Java 25 Deprecated-API Warnings on RHEL 9.7
After upgrading to Java 25 on RHEL 9.7, IronPDF for Java logs deprecated-API warnings that reference internal Java APIs such as sun.misc.Unsafe::allocateMemory. PDF generation keeps working; the warnings are informational, but they can raise compliance concerns in regulated environments.
The warnings come from the gRPC/Netty transport libraries IronPDF uses internally, not from IronPDF's own code. Those libraries still call sun.misc.Unsafe for direct memory access. Java 23 deprecated the sun.misc.Unsafe memory-access methods for removal (JEP 471), and Java 24 and later warn when they are used (JEP 498), which is why the warnings surface now.
Solution
1. Confirm the warnings are non-blocking
Check that rendering still succeeds before changing anything. The messages are warnings, not errors, and no runtime issues have been observed. PDF generation functions as expected, so you are clearing noise, not fixing a fault.

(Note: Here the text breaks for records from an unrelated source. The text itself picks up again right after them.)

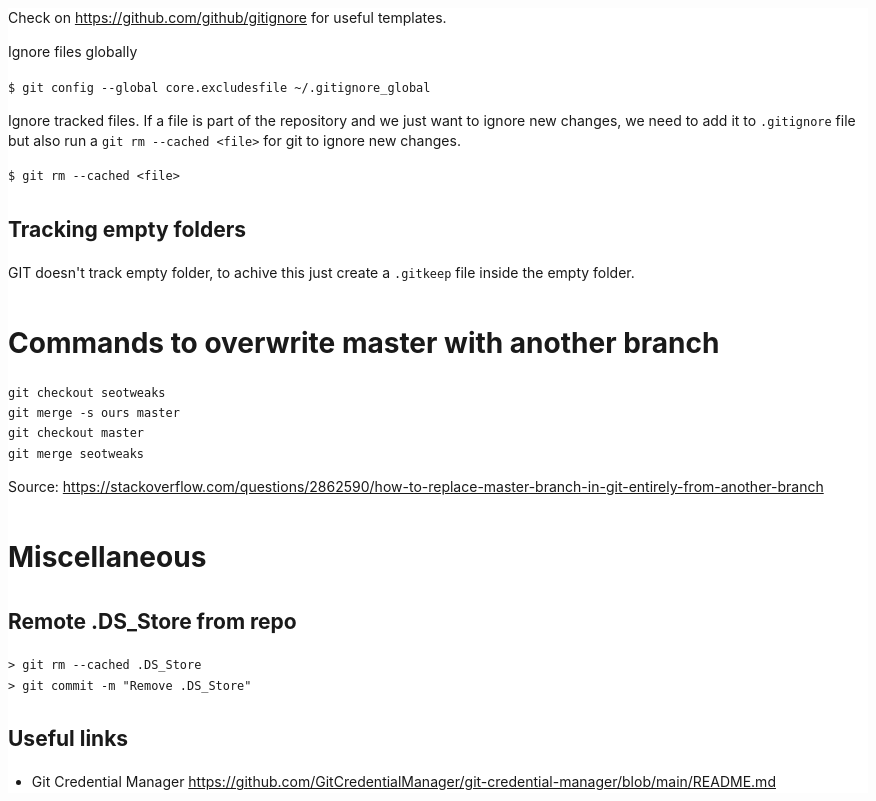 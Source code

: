 Check on https://github.com/github/gitignore for useful templates.


Ignore files globally
```
$ git config --global core.excludesfile ~/.gitignore_global
```

Ignore tracked files. If a file is part of the repository and we just want to ignore new changes, we need to add it to ```.gitignore``` file but also run a ```git rm --cached <file>``` for git to ignore new changes.
```
$ git rm --cached <file>
```

## Tracking empty folders

GIT doesn't track empty folder, to achive this just create a ```.gitkeep``` file inside the empty folder.

# Commands to overwrite master with another branch

```
git checkout seotweaks
git merge -s ours master
git checkout master
git merge seotweaks
```

Source: https://stackoverflow.com/questions/2862590/how-to-replace-master-branch-in-git-entirely-from-another-branch

# Miscellaneous  

## Remote .DS_Store from repo

```ß
> git rm --cached .DS_Store
> git commit -m "Remove .DS_Store"
```

## Useful links

+ Git Credential Manager
https://github.com/GitCredentialManager/git-credential-manager/blob/main/README.md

2. Add the access flags to your JVM startup arguments
Pass these options when launching your application so the JVM opens the internal package the transport libraries require:
--enable-native-access=ALL-UNNAMED
--sun-misc-unsafe-memory-access=allow
--enable-native-access=ALL-UNNAMED
--sun-misc-unsafe-memory-access=allow
The first flag permits native access for unnamed modules; the second re-enables the sun.misc.Unsafe memory API the gRPC/Netty stack depends on. Neither changes IronPDF behaviour; together they suppress the deprecation warnings.